“Puta de mierda”: policiais espanhóis atacam mulheres que protestavam contra a monarquia

Espanha viveu terceiro dia seguido de protestos pelo fim da monarquia e pela liberdade de Pablo Hasél, detido por compartilhar canções que criticam a família real e seu envolvimento com casos de corrupção

Esta quinta-feira (18) foi o terceiro dia seguido de fortes protestos nas principais cidades da Espanha pelo fim da monarquia e contra a prisão do rapper catalão Pablo Hasél, ocorrida na última terça-feira.

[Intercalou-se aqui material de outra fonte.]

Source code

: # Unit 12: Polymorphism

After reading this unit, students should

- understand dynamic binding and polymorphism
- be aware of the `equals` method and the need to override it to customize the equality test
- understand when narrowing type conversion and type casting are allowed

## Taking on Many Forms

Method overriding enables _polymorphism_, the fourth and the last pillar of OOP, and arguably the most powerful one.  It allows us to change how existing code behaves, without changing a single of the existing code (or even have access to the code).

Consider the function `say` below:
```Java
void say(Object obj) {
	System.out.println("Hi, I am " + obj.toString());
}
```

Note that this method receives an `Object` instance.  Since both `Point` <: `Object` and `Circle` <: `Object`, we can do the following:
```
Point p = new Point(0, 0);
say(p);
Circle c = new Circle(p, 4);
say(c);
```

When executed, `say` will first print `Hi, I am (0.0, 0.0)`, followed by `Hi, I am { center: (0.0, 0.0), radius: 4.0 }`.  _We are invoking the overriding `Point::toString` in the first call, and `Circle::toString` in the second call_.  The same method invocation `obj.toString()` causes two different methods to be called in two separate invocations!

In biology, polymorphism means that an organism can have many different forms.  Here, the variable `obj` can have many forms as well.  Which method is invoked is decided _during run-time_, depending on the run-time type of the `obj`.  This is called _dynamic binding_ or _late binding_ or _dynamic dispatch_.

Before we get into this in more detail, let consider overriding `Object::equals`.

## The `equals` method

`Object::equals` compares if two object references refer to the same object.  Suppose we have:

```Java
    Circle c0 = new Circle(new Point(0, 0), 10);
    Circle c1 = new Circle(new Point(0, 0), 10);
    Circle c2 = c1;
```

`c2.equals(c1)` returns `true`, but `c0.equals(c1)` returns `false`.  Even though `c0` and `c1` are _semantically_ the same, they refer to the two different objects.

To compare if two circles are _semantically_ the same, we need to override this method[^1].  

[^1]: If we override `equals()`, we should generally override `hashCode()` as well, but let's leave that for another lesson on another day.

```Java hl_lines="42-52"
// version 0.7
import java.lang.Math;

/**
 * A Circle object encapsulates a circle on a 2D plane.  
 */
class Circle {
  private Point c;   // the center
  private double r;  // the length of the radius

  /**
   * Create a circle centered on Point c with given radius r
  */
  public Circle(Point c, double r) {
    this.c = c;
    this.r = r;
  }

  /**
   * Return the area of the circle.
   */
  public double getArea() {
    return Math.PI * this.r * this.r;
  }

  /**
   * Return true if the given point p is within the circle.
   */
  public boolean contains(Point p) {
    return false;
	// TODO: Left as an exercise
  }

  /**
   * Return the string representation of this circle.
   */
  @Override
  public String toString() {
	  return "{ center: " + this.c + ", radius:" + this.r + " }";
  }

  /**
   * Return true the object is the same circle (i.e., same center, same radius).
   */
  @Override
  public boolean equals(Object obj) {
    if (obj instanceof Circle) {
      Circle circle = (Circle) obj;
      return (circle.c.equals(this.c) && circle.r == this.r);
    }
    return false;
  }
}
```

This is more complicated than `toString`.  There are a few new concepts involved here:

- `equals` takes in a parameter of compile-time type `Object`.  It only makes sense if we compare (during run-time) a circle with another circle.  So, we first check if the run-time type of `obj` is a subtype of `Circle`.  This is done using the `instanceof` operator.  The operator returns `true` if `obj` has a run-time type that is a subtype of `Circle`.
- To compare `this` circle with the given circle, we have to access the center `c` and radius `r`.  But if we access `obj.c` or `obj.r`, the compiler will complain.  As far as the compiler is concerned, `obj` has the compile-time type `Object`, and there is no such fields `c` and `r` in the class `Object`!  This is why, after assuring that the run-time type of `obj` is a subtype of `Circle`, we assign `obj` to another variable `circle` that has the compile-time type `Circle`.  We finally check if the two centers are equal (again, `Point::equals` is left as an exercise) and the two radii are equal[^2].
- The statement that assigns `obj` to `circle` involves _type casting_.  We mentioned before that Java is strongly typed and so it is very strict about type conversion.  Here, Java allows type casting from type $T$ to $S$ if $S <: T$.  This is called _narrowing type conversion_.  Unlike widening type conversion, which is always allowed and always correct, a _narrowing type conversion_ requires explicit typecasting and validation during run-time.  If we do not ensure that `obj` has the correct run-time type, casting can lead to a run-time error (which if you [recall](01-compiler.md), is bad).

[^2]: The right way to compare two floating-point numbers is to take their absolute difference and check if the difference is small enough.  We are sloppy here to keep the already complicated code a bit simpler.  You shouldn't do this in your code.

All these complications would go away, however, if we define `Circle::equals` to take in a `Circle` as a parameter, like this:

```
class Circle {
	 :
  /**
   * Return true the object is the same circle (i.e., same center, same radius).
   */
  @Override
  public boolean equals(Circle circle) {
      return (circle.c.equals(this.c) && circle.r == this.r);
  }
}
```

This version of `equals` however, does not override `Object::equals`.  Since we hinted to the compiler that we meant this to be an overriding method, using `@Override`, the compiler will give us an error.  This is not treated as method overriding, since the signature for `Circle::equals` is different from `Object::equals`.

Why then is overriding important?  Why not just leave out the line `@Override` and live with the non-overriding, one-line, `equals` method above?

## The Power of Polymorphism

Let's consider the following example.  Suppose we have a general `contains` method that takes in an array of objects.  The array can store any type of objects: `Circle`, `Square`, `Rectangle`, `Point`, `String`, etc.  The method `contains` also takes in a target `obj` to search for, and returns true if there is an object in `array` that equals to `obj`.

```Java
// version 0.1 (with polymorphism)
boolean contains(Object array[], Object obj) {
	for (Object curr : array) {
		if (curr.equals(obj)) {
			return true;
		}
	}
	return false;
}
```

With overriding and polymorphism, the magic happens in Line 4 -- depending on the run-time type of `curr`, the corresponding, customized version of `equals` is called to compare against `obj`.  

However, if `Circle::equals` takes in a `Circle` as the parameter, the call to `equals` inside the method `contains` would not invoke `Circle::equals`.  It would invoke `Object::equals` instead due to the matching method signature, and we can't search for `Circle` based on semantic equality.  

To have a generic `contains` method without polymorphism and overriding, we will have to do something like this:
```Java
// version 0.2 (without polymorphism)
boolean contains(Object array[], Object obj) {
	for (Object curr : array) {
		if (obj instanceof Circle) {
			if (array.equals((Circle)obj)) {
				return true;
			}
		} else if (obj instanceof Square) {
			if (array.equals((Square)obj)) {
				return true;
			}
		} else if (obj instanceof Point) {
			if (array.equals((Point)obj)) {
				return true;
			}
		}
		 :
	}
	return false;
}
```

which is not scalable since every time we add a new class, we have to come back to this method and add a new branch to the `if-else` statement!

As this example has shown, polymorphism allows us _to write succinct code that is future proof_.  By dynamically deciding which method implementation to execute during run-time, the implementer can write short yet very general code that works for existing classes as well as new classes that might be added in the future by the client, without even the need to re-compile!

Ao menos 8 cidades registraram grandes marchas antimonarquistas e enfrentamentos entre manifestantes e policiais – além de Barcelona e Madri, também houve protestos em Valência, Bilbao, Zaragoza, Gijón, Vigo e Granada.

As manifestações em Madri e Barcelona foram as mais numerosas e também as que vêm rendendo mais vídeos compartilhados nas redes sociais. Em um deles, que viralizou entre os usuários do Twitter em idioma espanhol, policiais madrilenhos ofendem gratuitamente um grupo de mulheres xingando-as de “putas de merda”, entre outros insultos, e até que finalmente as atacam em grupo e começam a agredi-las com cacetetes – algumas delas se defendem com objetos que encontram ao redor do local, outras conseguem fugir.

A onda de protestos na Espanha foi iniciada após a detenção do rapper catalão Pablo Hasél, condenado pelos crimes de “incitação ao terrorismo” e “injúrias e calúnias contra a Coroa”.

Contudo, a contextualização do caso mostra outro cenário: Hasél é um músico conhecido por seu ativismo político. Entre outras causas, ele defende a independência da Catalunha do resto da Espanha, e a acusação à “incitação ao terrorismo” surge de seu apoio a grupos que também são favoráveis a isso.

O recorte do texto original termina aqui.